Learning neural implicit fields of 3D shapes is a rapidly emerging field that enables shape representation at arbitrary resolutions. Due to the flexibility, neural implicit fields have succeeded in many research areas, including shape reconstruction, novel view image synthesis, and more recently, object pose estimation.
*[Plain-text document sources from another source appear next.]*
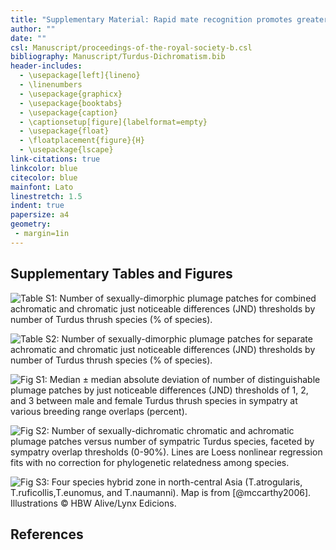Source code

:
```yaml
---
title: "Supplementary Material: Rapid mate recognition promotes greater avian-perceived plumage sexual dichromatism in true thrushes (genus: *Turdus*)"
author: ""
date: ""
csl: Manuscript/proceedings-of-the-royal-society-b.csl
bibliography: Manuscript/Turdus-Dichromatism.bib
header-includes:
  - \usepackage[left]{lineno}
  - \linenumbers
  - \usepackage{graphicx}
  - \usepackage{booktabs}
  - \usepackage{caption}
  - \captionsetup[figure]{labelformat=empty}
  - \usepackage{float}
  - \floatplacement{figure}{H}
  - \usepackage{lscape}
link-citations: true
linkcolor: blue
citecolor: blue
mainfont: Lato
linestretch: 1.5
indent: true
papersize: a4
geometry:
 - margin=1in
---
```


## Supplementary Tables and Figures 

![**Table S1**: Number of sexually-dimorphic plumage patches for combined achromatic and chromatic
just noticeable differences (JND) thresholds by number of *Turdus* thrush species (% of species).](Figures/supp_00_n_species_n_dimorphic_patches_achro_and_chrom.png)

![Table **S2**: Number of sexually-dimorphic plumage patches for separate achromatic and chromatic
just noticeable differences (JND) thresholds by number of *Turdus* thrush species (% of species).](Figures/supp_00_n_species_n_dimorphic_patches.png)

![**Fig S1**: Median ± median absolute deviation of number of distinguishable plumage patches by
just noticeable differences (JND) thresholds of 1, 2, and 3 between male and
female *Turdus* thrush species in sympatry at various breeding range overlaps
(percent).](Figures/supp_01_sympatry-heterospecific-plumage.png)

![**Fig S2**: Number of sexually-dichromatic chromatic and achromatic plumage patches versus number
of sympatric _Turdus_ species, faceted by sympatry overlap thresholds (0-90%). Lines are Loess
nonlinear regression fits with no correction for phylogenetic relatedness among species.](Figures/supp_02_sympatry_thresholds-1.png)


![**Fig S3**: Four species hybrid zone in north-central Asia (_T.atrogularis_,
_T.ruficollis_,_T.eunomus_, and _T.naumanni_). Map is from [@mccarthy2006]. Illustrations © HBW
Alive/Lynx Edicions.](Figures/supp_02_turdus_hybrid_zone.png)

## References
Neural implicit fields enable learning dense correspondences between the camera space and the object's canonical space-including unobserved regions in camera space-significantly boosting object pose estimation performance in challenging scenarios like highly occluded objects and novel shapes. Despite progress, predicting canonical coordinates for unobserved camera-space regions remains challenging due to the lack of direct observational signals. This necessitates heavy reliance on the model's generalization ability, resulting in high uncertainty. Consequently, densely sampling points across the entire camera space may yield inaccurate estimations that hinder the learning process and compromise performance. To alleviate this problem, we propose a method combining an SO(3)-equivariant convolutional implicit network and a positive-incentive point sampling (PIPS) strategy. The SO(3)-equivariant convolutional implicit network estimates point-level attributes with SO(3)-equivariance at arbitrary query locations, demonstrating superior performance compared to most existing baselines. The PIPS strategy dynamically determines sampling locations based on the input, thereby boosting the network's accuracy and training efficiency. Our method outperforms the state-of-the-art on three pose estimation datasets. Notably, it demonstrates significant improvements in challenging scenarios, such as objects captured with unseen pose, high occlusion, novel geometry, and severe noise.

翻译：学习三维形状的神经隐式场是一个快速兴起的领域，它能够实现任意分辨率下的形状表示。凭借其灵活性，神经隐式场已在许多研究领域取得成功，包括形状重建、新视角图像合成，以及最近的物体姿态估计。神经隐式场能够学习相机空间与物体规范空间之间的密集对应关系——包括相机空间中未观测到的区域——从而在极具挑战性的场景（如高度遮挡的物体和未见过的形状）中显著提升物体姿态估计的性能。尽管取得了进展，但由于缺乏直接的观测信号，为相机空间中未观测区域预测规范坐标仍然具有挑战性。这导致模型严重依赖其泛化能力，从而产生高度的不确定性。因此，在整个相机空间密集采样点可能会产生不准确的估计，从而阻碍学习过程并损害性能。为了缓解这个问题，我们提出了一种结合SO(3)-等变卷积隐式网络和正向激励点采样策略的方法。SO(3)-等变卷积隐式网络能够在任意查询位置以SO(3)-等变性估计点级属性，与大多数现有基线相比表现出更优越的性能。PIPS策略根据输入动态确定采样位置，从而提升了网络的准确性和训练效率。我们的方法在三个姿态估计数据集上超越了现有技术水平。值得注意的是，它在极具挑战性的场景中表现出显著的改进，例如以未见过的姿态、高度遮挡、新几何形状和严重噪声捕获的物体。